Across the listing below, count the lines containing "service". Answer with that number only.

◇ ◇ ◇ ◇

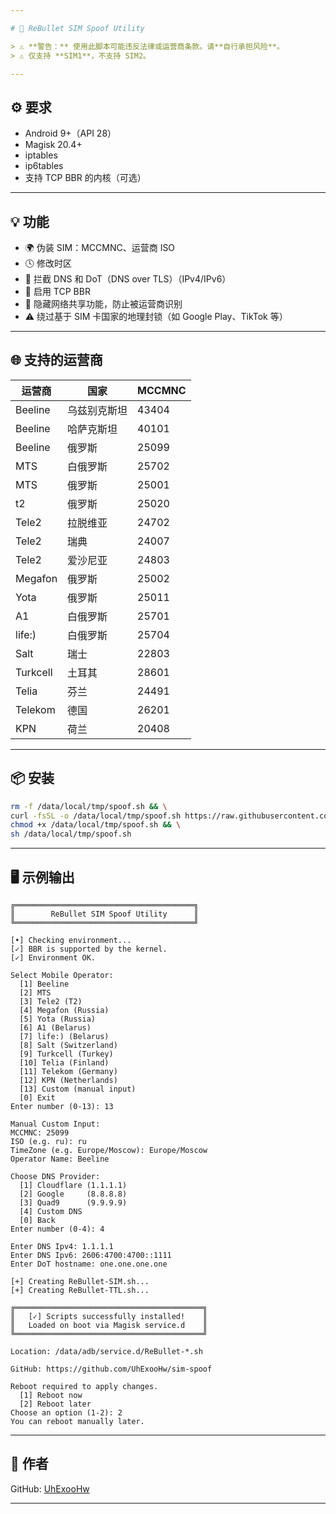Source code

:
 ```yaml
---

# 🚀 ReBullet SIM Spoof Utility

> ⚠️ **警告：** 使用此脚本可能违反法律或运营商条款。请**自行承担风险**。  
> ⚠️ 仅支持 **SIM1**，不支持 SIM2。

---
```


## ⚙️ 要求

- Android 9+（API 28）
- Magisk 20.4+
- iptables
- ip6tables
- 支持 TCP BBR 的内核（可选）

---

## 💡 功能

- 🌍 伪装 SIM：MCCMNC、运营商 ISO
- 🕓 修改时区
- 🔐 拦截 DNS 和 DoT（DNS over TLS）（IPv4/IPv6）
- 🚀 启用 TCP BBR
- 📶 隐藏网络共享功能，防止被运营商识别
- ⚠️ 绕过基于 SIM 卡国家的地理封锁（如 Google Play、TikTok 等）

---

## 🌐 支持的运营商

| 运营商       | 国家           | MCCMNC |
|--------------|----------------|--------|
| Beeline      | 乌兹别克斯坦    | 43404  |
| Beeline      | 哈萨克斯坦      | 40101  |
| Beeline      | 俄罗斯          | 25099  |
| MTS          | 白俄罗斯        | 25702  |
| MTS          | 俄罗斯          | 25001  |
| t2           | 俄罗斯          | 25020  |
| Tele2        | 拉脱维亚        | 24702  |
| Tele2        | 瑞典            | 24007  |
| Tele2        | 爱沙尼亚        | 24803  |
| Megafon      | 俄罗斯          | 25002  |
| Yota         | 俄罗斯          | 25011  |
| A1           | 白俄罗斯        | 25701  |
| life:)       | 白俄罗斯        | 25704  |
| Salt         | 瑞士            | 22803  |
| Turkcell     | 土耳其          | 28601  |
| Telia        | 芬兰            | 24491  |
| Telekom      | 德国            | 26201  |
| KPN          | 荷兰            | 20408  |

---

## 📦 安装

```bash
rm -f /data/local/tmp/spoof.sh && \
curl -fsSL -o /data/local/tmp/spoof.sh https://raw.githubusercontent.com/UhExooHw/sim-spoof/main/spoof.sh && \
chmod +x /data/local/tmp/spoof.sh && \
sh /data/local/tmp/spoof.sh
```

---

## 🖥 示例输出

```
╔════════════════════════════════════════╗
║        ReBullet SIM Spoof Utility      ║
╚════════════════════════════════════════╝

[•] Checking environment...
[✓] BBR is supported by the kernel.
[✓] Environment OK.

Select Mobile Operator:
  [1] Beeline
  [2] MTS
  [3] Tele2 (T2)
  [4] Megafon (Russia)
  [5] Yota (Russia)
  [6] A1 (Belarus)
  [7] life:) (Belarus)
  [8] Salt (Switzerland)
  [9] Turkcell (Turkey)
  [10] Telia (Finland)
  [11] Telekom (Germany)
  [12] KPN (Netherlands)
  [13] Custom (manual input)
  [0] Exit
Enter number (0-13): 13

Manual Custom Input:
MCCMNC: 25099
ISO (e.g. ru): ru
TimeZone (e.g. Europe/Moscow): Europe/Moscow
Operator Name: Beeline

Choose DNS Provider:
  [1] Cloudflare (1.1.1.1)
  [2] Google     (8.8.8.8)
  [3] Quad9      (9.9.9.9)
  [4] Custom DNS
  [0] Back
Enter number (0-4): 4

Enter DNS Ipv4: 1.1.1.1
Enter DNS Ipv6: 2606:4700:4700::1111
Enter DoT hostname: one.one.one.one

[+] Creating ReBullet-SIM.sh...
[+] Creating ReBullet-TTL.sh...

╔══════════════════════════════════════════╗
║   [✓] Scripts successfully installed!    ║
║   Loaded on boot via Magisk service.d    ║
╚══════════════════════════════════════════╝

Location: /data/adb/service.d/ReBullet-*.sh

GitHub: https://github.com/UhExooHw/sim-spoof

Reboot required to apply changes.
  [1] Reboot now
  [2] Reboot later
Choose an option (1-2): 2
You can reboot manually later.
```

---

## 👤 作者

GitHub: [UhExooHw](https://github.com/UhExooHw)

---
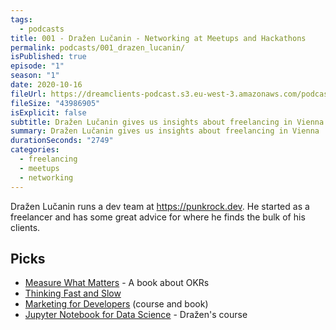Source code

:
 ```yaml
---
tags:
  - podcasts
title: 001 - Dražen Lučanin - Networking at Meetups and Hackathons
permalink: podcasts/001_drazen_lucanin/
isPublished: true
episode: "1"
season: "1"
date: 2020-10-16
fileUrl: https://dreamclients-podcast.s3.eu-west-3.amazonaws.com/podcast/episodes/001-DreamClientsPodcast-Drazen-Lucanin.mp3
fileSize: "43986905"
isExplicit: false
subtitle: Dražen Lučanin gives us insights about freelancing in Vienna
summary: Dražen Lučanin gives us insights about freelancing in Vienna
durationSeconds: "2749"
categories:
  - freelancing
  - meetups
  - networking
---
```


Dražen Lučanin runs a dev team at https://punkrock.dev. He started as a freelancer and has some great advice for where he finds the bulk of his clients.

## Picks

- [Measure What Matters](https://amzn.to/3jp8vBx) - A book about OKRs
- [Thinking Fast and Slow](https://amzn.to/37Arzuo)
- [Marketing for Developers](https://devmarketing.xyz/) (course and book)
- [Jupyter Notebook for Data Science](https://www.udemy.com/course/jupyter-notebook-for-data-science/) - Dražen's course

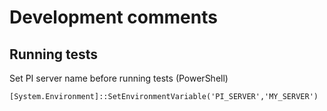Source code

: # Development comments

## Running tests

Set PI server name before running tests (PowerShell)

```commandline
[System.Environment]::SetEnvironmentVariable('PI_SERVER','MY_SERVER')
```
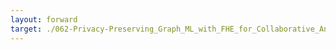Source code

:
 ```yaml
---
layout: forward
target: ./062-Privacy-Preserving_Graph_ML_with_FHE_for_Collaborative_Anti-Money_Laundering
---
```

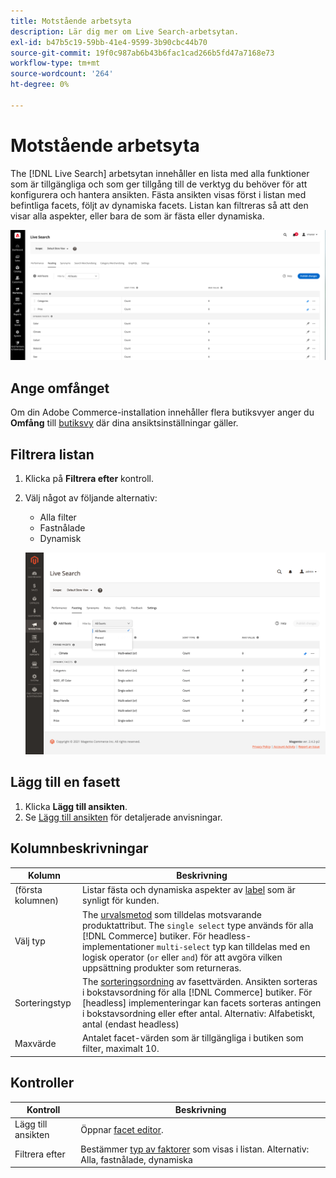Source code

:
 ```yaml
---
title: Motstående arbetsyta
description: Lär dig mer om Live Search-arbetsytan.
exl-id: b47b5c19-59bb-41e4-9599-3b90cbc44b70
source-git-commit: 19f0c987ab6b43b6fac1cad266b5fd47a7168e73
workflow-type: tm+mt
source-wordcount: '264'
ht-degree: 0%

---
```


# Motstående arbetsyta

The [!DNL Live Search] arbetsytan innehåller en lista med alla funktioner som är tillgängliga och som ger tillgång till de verktyg du behöver för att konfigurera och hantera ansikten. Fästa ansikten visas först i listan med befintliga facets, följt av dynamiska facets. Listan kan filtreras så att den visar alla aspekter, eller bara de som är fästa eller dynamiska.

![Motstående arbetsyta](assets/faceting-workspace.png)

## Ange omfånget

Om din Adobe Commerce-installation innehåller flera butiksvyer anger du **Omfång** till [butiksvy](https://docs.magento.com/user-guide/configuration/scope.html) där dina ansiktsinställningar gäller.

## Filtrera listan

1. Klicka på **Filtrera efter** kontroll.
1. Välj något av följande alternativ:

   * Alla filter
   * Fastnålade
   * Dynamisk

   ![Motstående arbetsyta](assets/facets-filter-by.png)

## Lägg till en fasett

1. Klicka **Lägg till ansikten**.
1. Se [Lägg till ansikten](facets-add.md) för detaljerade anvisningar.

## Kolumnbeskrivningar

| Kolumn | Beskrivning |
|--- |--- |
| (första kolumnen) | Listar fästa och dynamiska aspekter av [label](facets-type.md) som är synligt för kunden. |
| Välj typ | The [urvalsmetod](facets-type.md) som tilldelas motsvarande produktattribut. The `single select` type används för alla [!DNL Commerce] butiker. För headless-implementationer `multi-select` typ kan tilldelas med en logisk operator (`or` eller `and`) för att avgöra vilken uppsättning produkter som returneras. |
| Sorteringstyp | The [sorteringsordning](facets-type.md) av fasettvärden. Ansikten sorteras i bokstavsordning för alla [!DNL Commerce] butiker. För [headless] implementeringar kan facets sorteras antingen i bokstavsordning eller efter antal. Alternativ: Alfabetiskt, antal (endast headless) |
| Maxvärde | Antalet facet-värden som är tillgängliga i butiken som filter, maximalt 10. |

## Kontroller

| Kontroll | Beskrivning |
|--- |--- |
| Lägg till ansikten | Öppnar [facet editor](facets-add.md). |
| Filtrera efter | Bestämmer [typ av faktorer](facets-type.md) som visas i listan. Alternativ: Alla, fastnålade, dynamiska |
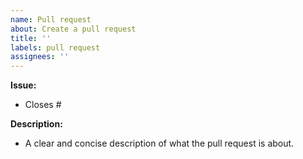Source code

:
 ```yaml
---
name: Pull request
about: Create a pull request
title: ''
labels: pull request
assignees: ''
---
```


**Issue:**
- Closes #<issue number>

**Description:**
- A clear and concise description of what the pull request is about.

◇ ◇ ◇ ◇

RESULT: 2